• **ACTIVITY**
Among the entries that follow, find the lines holding "support" and say how many there are, with no other words.

(Dataset entries)
---

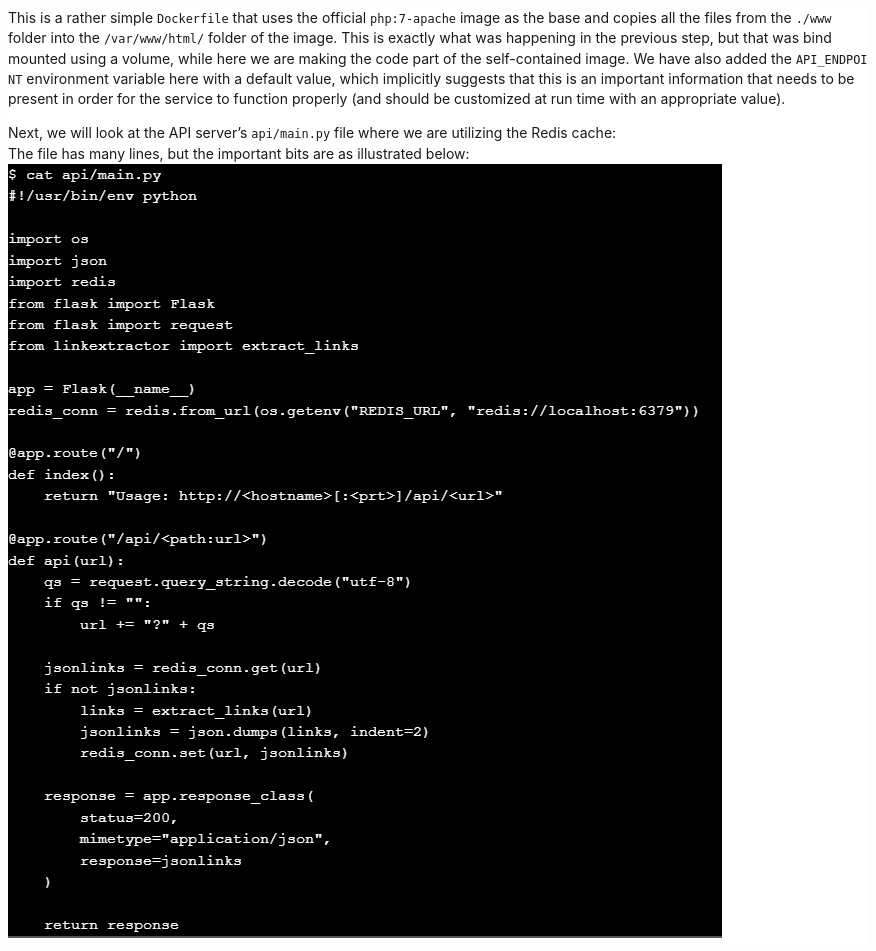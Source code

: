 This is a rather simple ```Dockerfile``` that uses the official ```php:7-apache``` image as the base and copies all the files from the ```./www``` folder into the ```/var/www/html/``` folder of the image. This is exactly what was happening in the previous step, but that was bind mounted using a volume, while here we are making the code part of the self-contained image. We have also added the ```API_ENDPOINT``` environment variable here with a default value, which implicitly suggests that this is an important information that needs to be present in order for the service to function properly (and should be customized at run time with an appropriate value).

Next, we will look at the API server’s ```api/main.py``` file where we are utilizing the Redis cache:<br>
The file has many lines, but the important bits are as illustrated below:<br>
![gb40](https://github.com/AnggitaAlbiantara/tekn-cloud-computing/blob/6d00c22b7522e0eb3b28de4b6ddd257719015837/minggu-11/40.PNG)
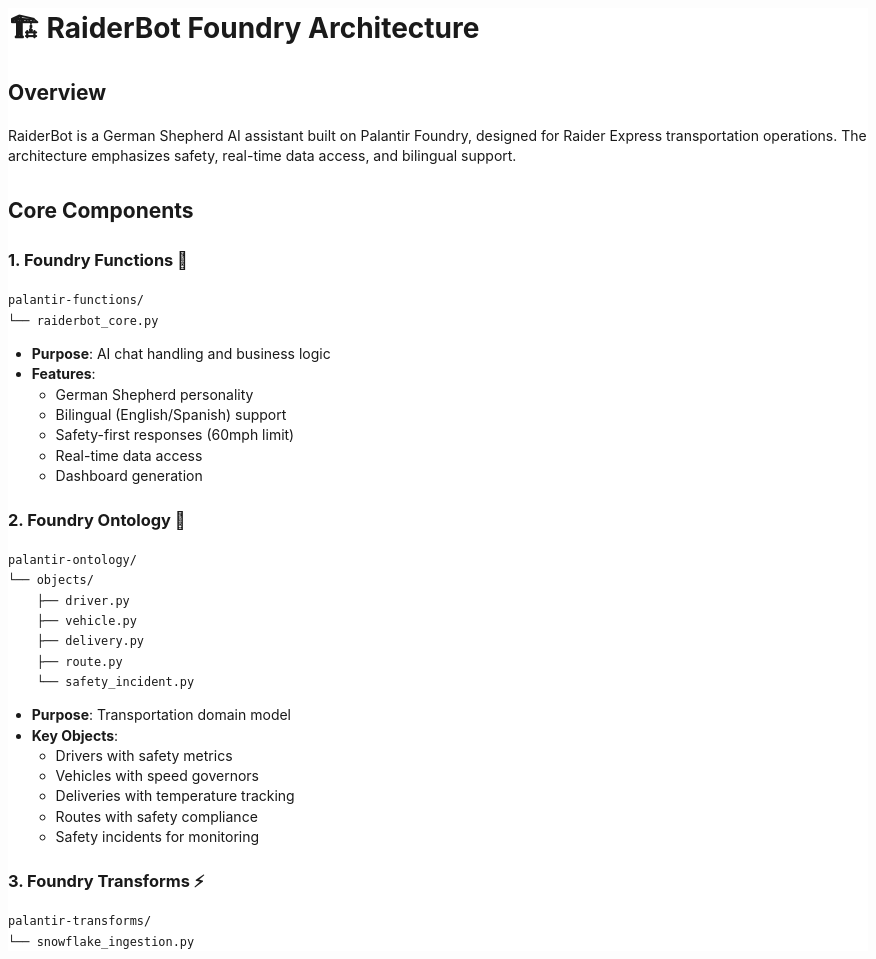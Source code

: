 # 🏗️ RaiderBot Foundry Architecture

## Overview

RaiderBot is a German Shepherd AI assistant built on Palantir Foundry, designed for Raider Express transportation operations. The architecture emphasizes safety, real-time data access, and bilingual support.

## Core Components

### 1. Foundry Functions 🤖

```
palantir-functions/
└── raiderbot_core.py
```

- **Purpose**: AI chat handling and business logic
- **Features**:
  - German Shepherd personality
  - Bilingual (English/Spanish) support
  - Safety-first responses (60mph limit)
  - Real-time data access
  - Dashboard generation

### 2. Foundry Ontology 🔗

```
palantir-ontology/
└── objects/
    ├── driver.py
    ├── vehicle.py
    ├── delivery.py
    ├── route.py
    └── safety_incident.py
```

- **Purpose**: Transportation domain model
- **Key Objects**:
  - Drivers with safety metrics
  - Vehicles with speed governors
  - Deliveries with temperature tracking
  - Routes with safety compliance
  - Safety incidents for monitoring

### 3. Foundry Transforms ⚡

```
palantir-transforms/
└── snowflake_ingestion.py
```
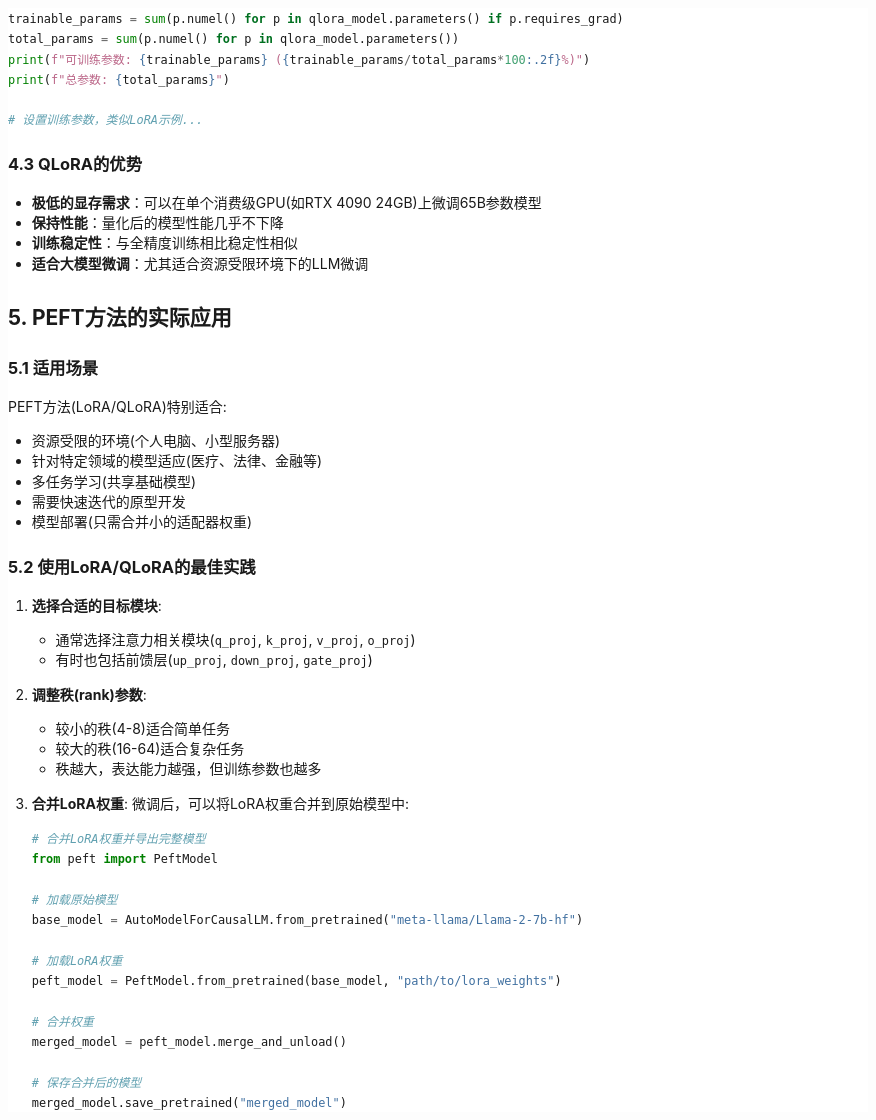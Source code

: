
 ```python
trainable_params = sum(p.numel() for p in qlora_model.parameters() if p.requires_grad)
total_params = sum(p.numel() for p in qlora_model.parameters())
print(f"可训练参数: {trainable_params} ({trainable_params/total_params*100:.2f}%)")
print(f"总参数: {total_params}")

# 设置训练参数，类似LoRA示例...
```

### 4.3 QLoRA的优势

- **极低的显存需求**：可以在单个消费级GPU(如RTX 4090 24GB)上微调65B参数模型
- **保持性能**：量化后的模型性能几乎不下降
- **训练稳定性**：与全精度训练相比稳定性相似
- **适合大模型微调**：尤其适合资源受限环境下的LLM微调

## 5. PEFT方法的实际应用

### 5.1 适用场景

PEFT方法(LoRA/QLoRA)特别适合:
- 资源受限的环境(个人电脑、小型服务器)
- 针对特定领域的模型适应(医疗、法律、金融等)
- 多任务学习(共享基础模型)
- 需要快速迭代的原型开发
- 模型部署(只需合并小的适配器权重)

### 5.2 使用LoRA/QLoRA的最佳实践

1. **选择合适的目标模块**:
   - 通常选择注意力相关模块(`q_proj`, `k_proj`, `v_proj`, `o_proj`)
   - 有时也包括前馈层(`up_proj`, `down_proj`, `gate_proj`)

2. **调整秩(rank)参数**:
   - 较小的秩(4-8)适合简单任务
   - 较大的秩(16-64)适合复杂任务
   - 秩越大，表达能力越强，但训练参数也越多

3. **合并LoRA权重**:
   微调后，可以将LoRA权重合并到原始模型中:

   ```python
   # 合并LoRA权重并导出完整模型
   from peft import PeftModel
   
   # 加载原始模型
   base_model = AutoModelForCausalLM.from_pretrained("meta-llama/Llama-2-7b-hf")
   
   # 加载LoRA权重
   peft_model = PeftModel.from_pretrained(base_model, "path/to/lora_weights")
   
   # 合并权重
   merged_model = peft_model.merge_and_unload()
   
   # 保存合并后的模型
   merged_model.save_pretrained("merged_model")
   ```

---

• **ANSWER BOX**
2